One of the greatest monuments in Greece is the Temple of Olympian Zeus or Olympieion, located in Athens. It is a colossal temple dedicated to the Olympian god Zeus and is considered one of the largest temples built in the ancient world. By the orders of the ruler Peisistratos, its construction began in 6th century BC, on the site of a previous outdoor sanctuary dedicated to the Thunder God, but after a short time building stopped for unknown reasons.
Two possibilities are that the construction faltered because of lack of money or because Hippias, Peisistratos’s son, was overthrown. The project was not finished until 131 AD, during the reign of the Roman Emperor Hadrian. Over those centuries, a precinct wall was built around the temple, and several additions were made, including Roman baths and a monumental arch that is known as Hadrian’s Arch. Inside the building, the emperor erected a golden statue of Zeus and next to it soared one of himself of equal size.

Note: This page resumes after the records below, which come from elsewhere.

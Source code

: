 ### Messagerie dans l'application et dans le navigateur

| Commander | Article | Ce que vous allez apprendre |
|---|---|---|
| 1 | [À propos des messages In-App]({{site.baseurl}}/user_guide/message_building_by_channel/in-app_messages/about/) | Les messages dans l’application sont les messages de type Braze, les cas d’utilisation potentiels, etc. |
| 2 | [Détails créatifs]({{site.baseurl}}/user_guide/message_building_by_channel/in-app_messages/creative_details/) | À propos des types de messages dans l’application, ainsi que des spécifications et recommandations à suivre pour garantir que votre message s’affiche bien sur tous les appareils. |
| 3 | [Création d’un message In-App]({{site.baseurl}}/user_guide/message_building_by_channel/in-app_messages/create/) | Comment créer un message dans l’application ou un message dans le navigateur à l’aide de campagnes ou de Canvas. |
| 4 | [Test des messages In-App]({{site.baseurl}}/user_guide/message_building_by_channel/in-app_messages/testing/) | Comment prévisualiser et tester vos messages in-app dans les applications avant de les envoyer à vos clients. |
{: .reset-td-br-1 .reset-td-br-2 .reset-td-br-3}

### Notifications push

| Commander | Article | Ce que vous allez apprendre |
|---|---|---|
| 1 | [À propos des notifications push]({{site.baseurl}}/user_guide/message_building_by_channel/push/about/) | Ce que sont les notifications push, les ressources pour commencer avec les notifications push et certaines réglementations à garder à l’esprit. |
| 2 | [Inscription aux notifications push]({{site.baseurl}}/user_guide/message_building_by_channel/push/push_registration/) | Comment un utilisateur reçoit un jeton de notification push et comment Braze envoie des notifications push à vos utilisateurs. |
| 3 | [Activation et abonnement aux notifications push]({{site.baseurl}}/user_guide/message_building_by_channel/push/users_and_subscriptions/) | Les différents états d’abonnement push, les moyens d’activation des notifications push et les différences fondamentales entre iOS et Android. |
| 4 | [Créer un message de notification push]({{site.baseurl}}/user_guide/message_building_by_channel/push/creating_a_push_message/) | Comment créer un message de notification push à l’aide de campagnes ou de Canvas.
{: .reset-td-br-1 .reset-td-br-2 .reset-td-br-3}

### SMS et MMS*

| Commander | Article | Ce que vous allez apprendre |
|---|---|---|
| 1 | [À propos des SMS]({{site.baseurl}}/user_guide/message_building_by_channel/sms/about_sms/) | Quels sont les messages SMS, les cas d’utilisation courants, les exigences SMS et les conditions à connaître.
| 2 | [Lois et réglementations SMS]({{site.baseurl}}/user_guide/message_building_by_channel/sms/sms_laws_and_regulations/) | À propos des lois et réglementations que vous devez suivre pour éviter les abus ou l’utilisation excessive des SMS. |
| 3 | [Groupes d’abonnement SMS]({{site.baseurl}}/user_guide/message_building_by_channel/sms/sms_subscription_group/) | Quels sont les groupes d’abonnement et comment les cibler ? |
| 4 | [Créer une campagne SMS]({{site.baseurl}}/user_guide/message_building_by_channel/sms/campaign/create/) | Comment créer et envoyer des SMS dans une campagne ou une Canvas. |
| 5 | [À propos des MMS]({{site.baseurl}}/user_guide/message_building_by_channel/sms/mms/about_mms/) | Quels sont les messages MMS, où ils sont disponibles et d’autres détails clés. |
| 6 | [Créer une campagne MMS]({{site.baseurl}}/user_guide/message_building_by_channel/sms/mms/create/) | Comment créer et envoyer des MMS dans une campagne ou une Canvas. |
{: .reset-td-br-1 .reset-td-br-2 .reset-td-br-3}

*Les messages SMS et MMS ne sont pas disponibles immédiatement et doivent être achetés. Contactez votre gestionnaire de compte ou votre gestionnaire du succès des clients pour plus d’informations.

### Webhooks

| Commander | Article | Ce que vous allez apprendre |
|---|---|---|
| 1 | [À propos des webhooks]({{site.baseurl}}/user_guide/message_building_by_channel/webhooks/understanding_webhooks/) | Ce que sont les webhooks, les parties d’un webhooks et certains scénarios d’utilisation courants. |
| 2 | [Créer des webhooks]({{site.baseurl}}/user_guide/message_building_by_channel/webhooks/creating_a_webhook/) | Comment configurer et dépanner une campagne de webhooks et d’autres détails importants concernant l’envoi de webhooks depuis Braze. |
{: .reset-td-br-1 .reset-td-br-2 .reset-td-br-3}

The temple’s unusually tall Corinthian columns, 104 in number, and its layout made it the most famous of its time. Unfortunately, the Olympieion’s glory was short because it was damaged by a barbarian invasion in 3rd century AD.
In medieval times, an earthquake destroyed some of the remaining parts. After that, it was a ruin, and no one was motivated to rebuild it. The temple was torn apart for building materials and many surrounding building projects benefited. Only a small part of the temple remains today, just 15 columns of this once grandiose structure.
There was a 16th column, but it collapsed in 1852 in a storm. Today it lies across the site where it fell.
The Olympieion is a significant archaeological site. Historians believe it was designed by the famous Greek architects Callaeschrus, Antistates, Pornius, and Antimachides and built from local limestone in the Doric style.
In 174 BC a king presented himself as the earthly embodiment of Zeus and his name was Antiochus IV Epiphanes. The king brought the faltered temple back to life and hired the architect Desimus Cossutius to make some changes, including the addition of several more columns, each 55.5 feet high and almost 6.5 feet in diameter.
The style changed from Doric to Corinthian, and the columns were made from marble. After the king’s death, the temple was abandoned again, half-finished. In 86 BC, Lucius Cornelius Sulla severely damaged the temple, and it is known that he took some of the unfinished marble columns from the site and reused them as additions to the Temple of Jupiter on the Capitoline Hill in Rome.
In the 2nd century AD, Hadrian made it a central focus of the city. Besides the great statues of Zeus and Hadrian in the temple, there were many other statues of gods and mythological creatures. It is believed that, with the massive statue of Zeus, Hadrian wanted to draw attention away from the magnificent statue of Athena in the Parthenon.
Those enormous statues are long gone, and nothing remains of the inner chamber.
It has been excavated several times in the past two centuries and continues to reveal fascinating information about the people who worked on the temple to the gods.